Photosynthetic acclimation and trade-offs in biomass allocation have not been widely incorporated into physiological and ecosystem models, suggesting that models may over- or underestimate how species might respond to air temperature (Ta) increases and how ecosystem productivity could be altered under global warming. Eastern cottonwood (Populus deltoides) is a fast growing, widely distributed North American tree species used for bioenergy and bioproducts. Since future warming is likely to have significant direct effects on poplar carbon allocation, ecophysiology and productivity, we designed an experiment to examine their responses and test mechanistic representation in a terrestrial biosphere model. We grew well-irrigated P. deltoides saplings at three different Ta cycles including 24/18 °C (day/night), 32/26 °C and 40/34 °C for five months. We quantified changes in net photosynthesis (Anet), dark respiration (Rd), water use, growth and biomass allocation.
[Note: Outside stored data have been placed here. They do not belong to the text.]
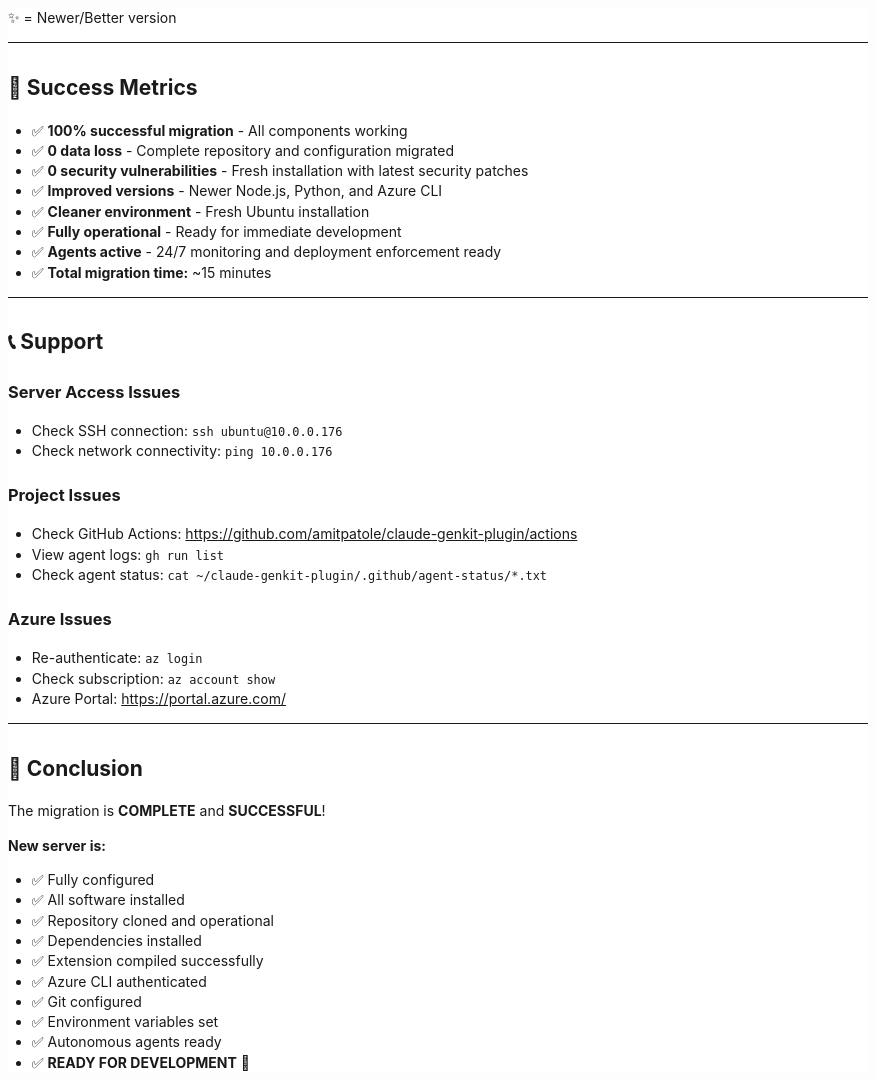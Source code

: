 ✨ = Newer/Better version

---

## 🎉 Success Metrics

- ✅ **100% successful migration** - All components working
- ✅ **0 data loss** - Complete repository and configuration migrated
- ✅ **0 security vulnerabilities** - Fresh installation with latest security patches
- ✅ **Improved versions** - Newer Node.js, Python, and Azure CLI
- ✅ **Cleaner environment** - Fresh Ubuntu installation
- ✅ **Fully operational** - Ready for immediate development
- ✅ **Agents active** - 24/7 monitoring and deployment enforcement ready
- ✅ **Total migration time:** ~15 minutes

---

## 📞 Support

### Server Access Issues
- Check SSH connection: `ssh ubuntu@10.0.0.176`
- Check network connectivity: `ping 10.0.0.176`

### Project Issues
- Check GitHub Actions: https://github.com/amitpatole/claude-genkit-plugin/actions
- View agent logs: `gh run list`
- Check agent status: `cat ~/claude-genkit-plugin/.github/agent-status/*.txt`

### Azure Issues
- Re-authenticate: `az login`
- Check subscription: `az account show`
- Azure Portal: https://portal.azure.com/

---

## 🏁 Conclusion

The migration is **COMPLETE** and **SUCCESSFUL**!

**New server is:**
- ✅ Fully configured
- ✅ All software installed
- ✅ Repository cloned and operational
- ✅ Dependencies installed
- ✅ Extension compiled successfully
- ✅ Azure CLI authenticated
- ✅ Git configured
- ✅ Environment variables set
- ✅ Autonomous agents ready
- ✅ **READY FOR DEVELOPMENT** 🚀
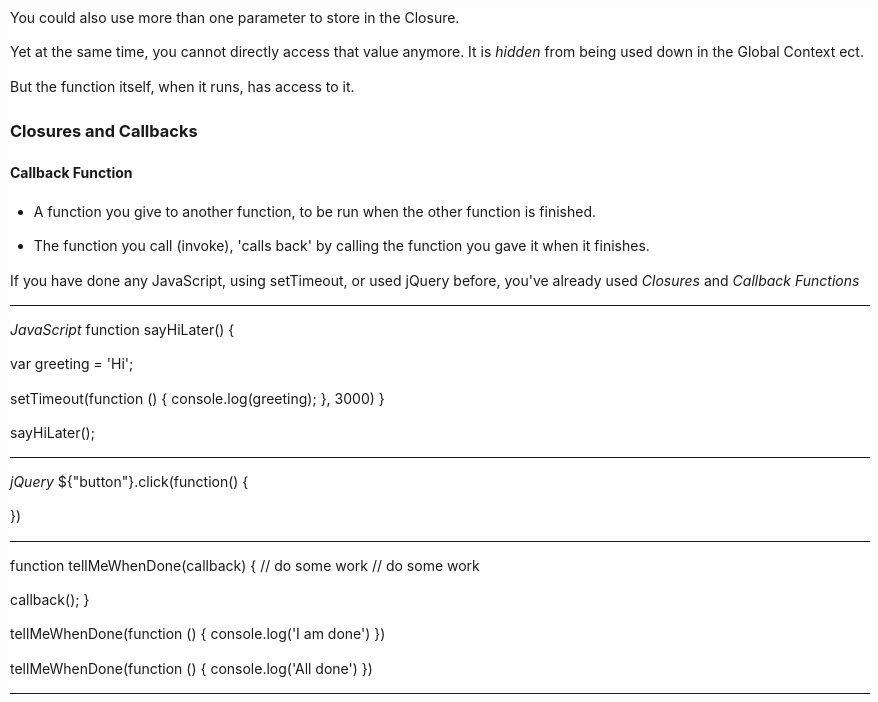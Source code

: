 You could also use more than one parameter to store in the Closure.

Yet at the same time, you cannot directly access that value anymore. It is _hidden_ from being used down in the Global Context ect.

But the function itself, when it runs, has access to it.

### Closures and Callbacks

#### Callback Function

- A function you give to another function, to be run when the other function is finished.

- The function you call (invoke), 'calls back' by calling the function you gave it when it finishes.

If you have done any JavaScript, using setTimeout, or used jQuery before, you've already used _Closures_ and _Callback Functions_

---

_JavaScript_
function sayHiLater() {

var greeting = 'Hi';

setTimeout(function () {
console.log(greeting);
}, 3000)
}

sayHiLater();

---

_jQuery_
\${"button"}.click(function() {

})

---

function tellMeWhenDone(callback) {
// do some work
// do some work

callback();
}

tellMeWhenDone(function () {
console.log('I am done')
})

tellMeWhenDone(function () {
console.log('All done')
})

---
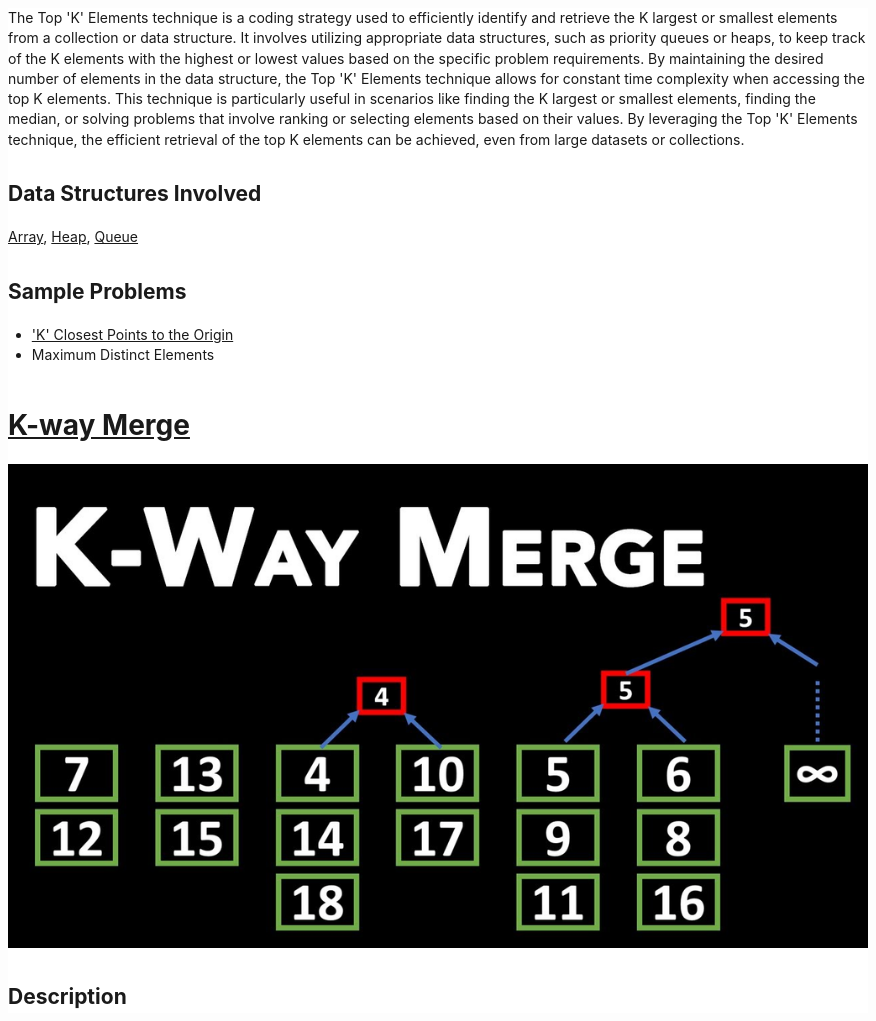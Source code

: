 The Top 'K' Elements technique is a coding strategy used to efficiently identify and retrieve the K largest or smallest elements from a collection or data structure. It involves utilizing appropriate data structures, such as priority queues or heaps, to keep track of the K elements with the highest or lowest values based on the specific problem requirements. By maintaining the desired number of elements in the data structure, the Top 'K' Elements technique allows for constant time complexity when accessing the top K elements. This technique is particularly useful in scenarios like finding the K largest or smallest elements, finding the median, or solving problems that involve ranking or selecting elements based on their values. By leveraging the Top 'K' Elements technique, the efficient retrieval of the top K elements can be achieved, even from large datasets or collections.

## Data Structures Involved

[Array](https://en.wikipedia.org/wiki/Array_%28data_structure%29), [Heap](https://en.wikipedia.org/wiki/Heap_(data_structure)), [Queue](https://en.wikipedia.org/wiki/Queue_(abstract_data_type))

## Sample Problems

- ['K' Closest Points to the Origin](https://leetcode.com/problems/k-closest-points-to-origin/)
- Maximum Distinct Elements

# [K-way Merge](https://en.wikipedia.org/wiki/K-way_merge_algorithm)

![k-way-merge](/assets/k-way-merge.jpg)

## Description
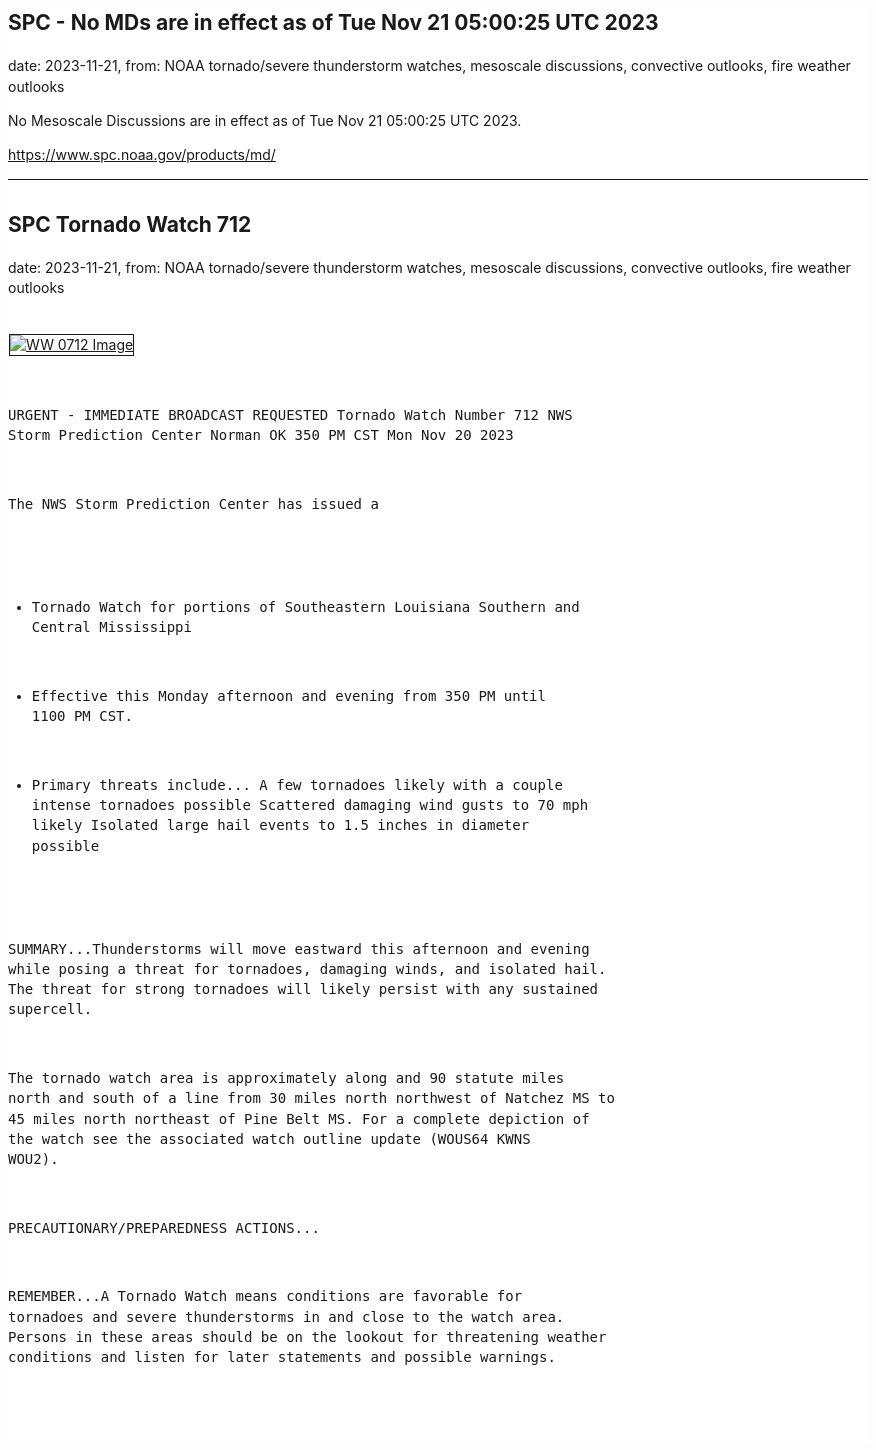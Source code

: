 
## SPC - No MDs are in effect as of Tue Nov 21 05:00:25 UTC 2023

date: 2023-11-21, from: NOAA tornado/severe thunderstorm watches, mesoscale discussions, convective outlooks, fire weather outlooks

No Mesoscale Discussions are in effect as of Tue Nov 21 05:00:25 UTC 2023. 

<https://www.spc.noaa.gov/products/md/>

---

## SPC Tornado Watch 712

date: 2023-11-21, from: NOAA tornado/severe thunderstorm watches, mesoscale discussions, convective outlooks, fire weather outlooks

<br /><a href="https://www.spc.noaa.gov/products/watch/ww0712.html"><img src="https://www.spc.noaa.gov/products/watch/ww0712_radar.gif" border="1" alt="WW 0712 Image" hspace="1" vspace="1" width="525" height="459" align="center" /></a><pre>

URGENT - IMMEDIATE BROADCAST REQUESTED
Tornado Watch Number 712
NWS Storm Prediction Center Norman OK
350 PM CST Mon Nov 20 2023

The NWS Storm Prediction Center has issued a

* Tornado Watch for portions of 
  Southeastern Louisiana
  Southern and Central Mississippi

* Effective this Monday afternoon and evening from 350 PM until
  1100 PM CST.

* Primary threats include...
  A few tornadoes likely with a couple intense tornadoes possible
  Scattered damaging wind gusts to 70 mph likely
  Isolated large hail events to 1.5 inches in diameter possible

SUMMARY...Thunderstorms will move eastward this afternoon and
evening while posing a threat for tornadoes, damaging winds, and
isolated hail. The threat for strong tornadoes will likely persist
with any sustained supercell.

The tornado watch area is approximately along and 90 statute miles
north and south of a line from 30 miles north northwest of Natchez
MS to 45 miles north northeast of Pine Belt MS. For a complete
depiction of the watch see the associated watch outline update
(WOUS64 KWNS WOU2).

PRECAUTIONARY/PREPAREDNESS ACTIONS...

REMEMBER...A Tornado Watch means conditions are favorable for
tornadoes and severe thunderstorms in and close to the watch
area. Persons in these areas should be on the lookout for
threatening weather conditions and listen for later statements
and possible warnings.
Subsequent thermotolerance was tested by exposing plants to short-term heat waves (reaching Tmax 47, 48 and 51°C over a period of 3 days) followed by photosynthetic measurements.
Results/Conclusions
Compared to 24/18°C, exposure to 32/26 °C or 40/34°C treatments reduced Anet@25°C by 38% with a concomitant decrease in Rd@25°C by 61%. Though whole-plant transpiration initially peaked and remained higher in elevated Ta plants, both leaf-level and whole-plant based transpiration showed significant draw-down with increased plant height and canopy development when compared to 24/18°C counterparts. We observed a significant decrease in leaf mass per area (LMA) and increase in stem wood density (DW) with increasing growth Ta. The anatomical and biochemical investigations for the observed changes in DW and LMA are ongoing. Increased Ta increased whole plant biomass with more allocation to roots and leaves as compared to stem, showing tissue-specific allocation trade-offs that will be important to consider during modeling efforts. Growth temperature had a modest impact on thermotolerance during the first heat wave, with a 69% loss in Anet in 24/18°C and ~63% loss for 32/26 °C and 40/34°C plants. However, recurring exposure to heat waves improved net photosynthesis irrespective of growth T, but respiration remained significantly higher in 24/18°C plants than compared to plants grown at higher Ta. Analyses, including leaf temperature dependent A-Ci and Rd response curves is ongoing, and data will be applied to the E3SM Land Model. Results will be used to improve mechanistic understanding of native poplar responses to future warming conditions, including net primary productivity, water use and allocation.